Hey folks, this is a perfect example of how the tides work for you.
most of us know this but here it is.


Tu 18 Low 2:08 PM 0.0 6:46 AM Set 12:05 PM 71
18 High 11:09 PM 1.6 5:23 PM Rise 11:15 PM
Now pay attention as to when he caught the fish. He said around 3-4 pm

Great Catch by the way


----------



## Bait Chef (Aug 1, 2008)

Looks like the peak of the outgoing tide. I have a hard time going by the chart alone. Tide times lag depending on where you're fishing.
Nice report.

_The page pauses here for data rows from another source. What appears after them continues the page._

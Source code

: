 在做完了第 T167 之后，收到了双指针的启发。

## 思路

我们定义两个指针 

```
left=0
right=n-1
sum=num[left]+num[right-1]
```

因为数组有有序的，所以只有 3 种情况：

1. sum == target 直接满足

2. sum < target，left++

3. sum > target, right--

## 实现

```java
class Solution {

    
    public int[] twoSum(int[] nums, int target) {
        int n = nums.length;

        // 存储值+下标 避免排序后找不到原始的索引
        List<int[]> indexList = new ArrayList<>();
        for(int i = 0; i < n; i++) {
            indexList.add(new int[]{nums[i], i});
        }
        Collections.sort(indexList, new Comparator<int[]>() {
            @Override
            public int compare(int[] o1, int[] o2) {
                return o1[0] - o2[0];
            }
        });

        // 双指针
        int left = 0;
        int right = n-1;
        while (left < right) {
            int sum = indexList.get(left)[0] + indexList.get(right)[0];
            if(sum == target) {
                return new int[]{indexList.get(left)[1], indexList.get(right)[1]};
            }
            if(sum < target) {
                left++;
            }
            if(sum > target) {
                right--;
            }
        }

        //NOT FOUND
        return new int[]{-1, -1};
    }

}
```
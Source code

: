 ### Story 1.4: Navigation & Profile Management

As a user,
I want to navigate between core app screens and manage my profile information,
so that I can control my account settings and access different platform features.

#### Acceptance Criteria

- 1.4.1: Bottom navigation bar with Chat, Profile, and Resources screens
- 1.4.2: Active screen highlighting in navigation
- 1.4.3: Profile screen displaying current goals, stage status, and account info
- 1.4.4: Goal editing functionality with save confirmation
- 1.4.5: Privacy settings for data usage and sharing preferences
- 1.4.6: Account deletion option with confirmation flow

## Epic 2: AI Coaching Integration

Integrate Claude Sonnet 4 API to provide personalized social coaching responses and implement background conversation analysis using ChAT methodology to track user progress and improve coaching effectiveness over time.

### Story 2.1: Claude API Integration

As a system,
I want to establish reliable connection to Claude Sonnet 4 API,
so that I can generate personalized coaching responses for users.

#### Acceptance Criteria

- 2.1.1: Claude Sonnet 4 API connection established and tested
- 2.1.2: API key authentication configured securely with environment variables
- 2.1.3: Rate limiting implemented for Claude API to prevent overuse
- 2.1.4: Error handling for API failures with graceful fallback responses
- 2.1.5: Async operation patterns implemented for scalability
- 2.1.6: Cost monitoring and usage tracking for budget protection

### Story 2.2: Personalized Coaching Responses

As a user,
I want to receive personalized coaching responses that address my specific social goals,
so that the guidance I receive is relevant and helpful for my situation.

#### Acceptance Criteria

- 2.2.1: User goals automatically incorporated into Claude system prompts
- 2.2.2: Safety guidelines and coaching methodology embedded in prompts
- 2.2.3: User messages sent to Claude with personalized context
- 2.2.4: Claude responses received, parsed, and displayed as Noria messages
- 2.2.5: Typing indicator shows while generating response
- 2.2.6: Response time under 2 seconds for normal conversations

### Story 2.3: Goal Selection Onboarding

Thanks


----------



## BuddyW (Nov 5, 2008)

Whers's the sunken ship?


----------



## royboy42 (Apr 28, 2007)

near the channel kinda off to the side, you cant miss it when cruising through the channel.


----------



## royboy42 (Apr 28, 2007)

if your coming from causeway going towards jetty, it would be off to the right before sea wolf and ferry area.


----------



## Captain Kyle (Oct 1, 2008)

boashna said:


> http://www.crystalbeach.com/selma.htm
> 
> here is the story about the ship


This is the 3rd time this has been posted on this thread.:spineyes:


----------



## Captain Kyle (Oct 1, 2008)

BuddyW said:


> Whers's the sunken ship?


When you are going out of the galveston channel turn left around seawolf and run parallel to shore for about 1000 yards and you will see it.


----------